Second, the Minister was quoting from the Executive Summary of the review which was reflecting an opinion given over six years ago and is not the position of the Review Committee.

2. The minister also asserted that the review that he had been given was "preliminary". This is false. On February 3rd, the HRC completed its review, signed a cover letter and sent copies to the JCC for transmission to the relevant stakeholders and the public. There was no doubt in the minds of the writers of the review that they had completed their work. They referred to the review sent to the JCC as the ‘final’ report.

3. The minister also stated that the review was "unsigned” as if to invalidate the integrity of the document. The covering letter of the review sent to the JCC was signed; Dr Armstrong has since stated publicly that he would sign the document if signing is required; but clearly, a signature, used in this case as a red herring to besmirch the integrity of the document, can hardly change the content or import of the document.

4. This pattern of misinformation is being repeated in the districts between Debe to Mon Desir. One NIDCO official had gone on a propaganda drive in these districts claiming, in a miked motorcade, that NIDCO has been given the green light to go ahead with this project.
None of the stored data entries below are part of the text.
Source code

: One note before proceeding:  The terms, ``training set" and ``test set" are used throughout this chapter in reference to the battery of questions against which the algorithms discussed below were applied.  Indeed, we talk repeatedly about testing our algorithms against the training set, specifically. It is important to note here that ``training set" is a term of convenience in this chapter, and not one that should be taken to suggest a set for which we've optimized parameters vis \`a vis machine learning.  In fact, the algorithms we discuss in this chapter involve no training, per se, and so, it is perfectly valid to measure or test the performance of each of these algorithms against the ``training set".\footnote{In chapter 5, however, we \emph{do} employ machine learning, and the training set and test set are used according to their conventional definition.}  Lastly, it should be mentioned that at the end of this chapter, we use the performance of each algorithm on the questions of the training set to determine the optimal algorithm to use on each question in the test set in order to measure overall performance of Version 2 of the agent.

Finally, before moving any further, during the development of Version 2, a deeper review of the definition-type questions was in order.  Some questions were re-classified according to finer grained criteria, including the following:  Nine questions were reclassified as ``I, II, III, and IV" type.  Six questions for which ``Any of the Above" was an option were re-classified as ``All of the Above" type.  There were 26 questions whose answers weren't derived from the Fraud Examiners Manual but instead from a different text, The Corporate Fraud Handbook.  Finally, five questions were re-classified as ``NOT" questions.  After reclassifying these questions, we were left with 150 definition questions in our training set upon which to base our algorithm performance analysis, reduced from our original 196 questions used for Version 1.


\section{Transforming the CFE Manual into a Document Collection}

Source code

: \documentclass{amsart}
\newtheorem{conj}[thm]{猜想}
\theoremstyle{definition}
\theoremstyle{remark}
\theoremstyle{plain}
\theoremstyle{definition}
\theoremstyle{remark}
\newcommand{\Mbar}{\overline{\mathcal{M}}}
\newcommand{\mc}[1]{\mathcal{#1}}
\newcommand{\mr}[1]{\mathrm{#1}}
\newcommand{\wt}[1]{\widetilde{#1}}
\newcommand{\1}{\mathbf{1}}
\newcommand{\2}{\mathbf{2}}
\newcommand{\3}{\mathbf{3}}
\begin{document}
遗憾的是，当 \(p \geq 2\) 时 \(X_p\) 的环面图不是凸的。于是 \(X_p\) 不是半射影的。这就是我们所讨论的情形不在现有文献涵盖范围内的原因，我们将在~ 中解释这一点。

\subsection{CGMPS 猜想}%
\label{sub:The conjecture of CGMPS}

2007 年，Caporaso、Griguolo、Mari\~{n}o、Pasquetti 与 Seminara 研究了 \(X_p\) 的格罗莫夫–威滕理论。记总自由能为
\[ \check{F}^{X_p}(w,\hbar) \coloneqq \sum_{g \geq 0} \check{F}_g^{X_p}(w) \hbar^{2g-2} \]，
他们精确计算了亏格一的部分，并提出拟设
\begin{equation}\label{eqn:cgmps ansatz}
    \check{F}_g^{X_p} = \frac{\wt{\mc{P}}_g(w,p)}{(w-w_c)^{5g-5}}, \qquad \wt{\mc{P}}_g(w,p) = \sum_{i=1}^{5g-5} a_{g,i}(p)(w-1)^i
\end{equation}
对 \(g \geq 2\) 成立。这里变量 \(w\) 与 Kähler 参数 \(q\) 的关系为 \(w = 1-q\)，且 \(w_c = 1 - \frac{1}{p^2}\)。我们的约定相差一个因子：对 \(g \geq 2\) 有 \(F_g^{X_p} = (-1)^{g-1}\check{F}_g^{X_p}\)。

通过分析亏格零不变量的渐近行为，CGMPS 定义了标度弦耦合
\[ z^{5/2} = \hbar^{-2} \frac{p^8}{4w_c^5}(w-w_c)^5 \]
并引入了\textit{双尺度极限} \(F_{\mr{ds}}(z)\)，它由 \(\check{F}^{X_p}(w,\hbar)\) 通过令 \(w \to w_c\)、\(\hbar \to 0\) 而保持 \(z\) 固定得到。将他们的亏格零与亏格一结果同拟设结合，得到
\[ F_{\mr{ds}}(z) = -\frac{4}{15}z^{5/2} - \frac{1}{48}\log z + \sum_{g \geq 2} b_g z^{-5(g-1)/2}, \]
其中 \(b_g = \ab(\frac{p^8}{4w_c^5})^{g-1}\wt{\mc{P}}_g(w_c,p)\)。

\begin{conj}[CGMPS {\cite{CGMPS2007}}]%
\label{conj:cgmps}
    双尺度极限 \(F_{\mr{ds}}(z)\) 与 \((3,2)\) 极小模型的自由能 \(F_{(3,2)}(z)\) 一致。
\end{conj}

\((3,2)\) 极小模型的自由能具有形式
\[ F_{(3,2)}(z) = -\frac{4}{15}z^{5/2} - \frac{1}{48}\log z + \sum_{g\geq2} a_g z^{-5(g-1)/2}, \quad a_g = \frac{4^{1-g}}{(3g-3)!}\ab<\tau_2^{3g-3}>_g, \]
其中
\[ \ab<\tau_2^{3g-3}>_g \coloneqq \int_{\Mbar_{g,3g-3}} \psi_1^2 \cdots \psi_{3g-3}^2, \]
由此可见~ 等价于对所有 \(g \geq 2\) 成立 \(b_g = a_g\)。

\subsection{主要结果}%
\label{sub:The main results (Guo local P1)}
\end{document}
On Tuesday February 26th this official called a meeting of residents at the Debe High School and claimed that the review gave the state the mandate to proceed with the project.

5. Since, February 3rd, the President of NIDCO has been writing to the JCC claiming unfair treatment, alleging flaws in the review, and requesting that the review be altered. This has delayed the publication of the review to the general public by almost one month.

The Highway Reroute Movement regards all the above actions by state officials as dishonourable, salacious and exasperating to the extreme. They are no more than attempts to besmirch the integrity of a completed document, to tarnish its writers and to cast doubt in the public mind. If the state is dissatisfied with the review, there are many media options open to its officials to challenge the review. This may be done under separate cover, not by tampering, editing or adding addendums to the completed review. To threaten, browbeat, bluff, intimidate because of this dissatisfaction with objective and scientific conclusions is unbecoming of government officials.

Madame Prime Minister, much may be gained by your government if the recommendations of the HRC are genuinely and stringently adhered to. It would signal an intention to embark on an altered approach to planning and development, particularly in state projects requiring massive expenditure, and which are complex in nature.

We appeal to you to forbid the state officials concerned from attempting to further besmirch the review process, the review, and the writers of the review. The public deserves clarity, transparency, accuracy and fairness. We encourage you to convince state officials at NIDCO, the Ministry of Works and the government at large to support and defend this important document.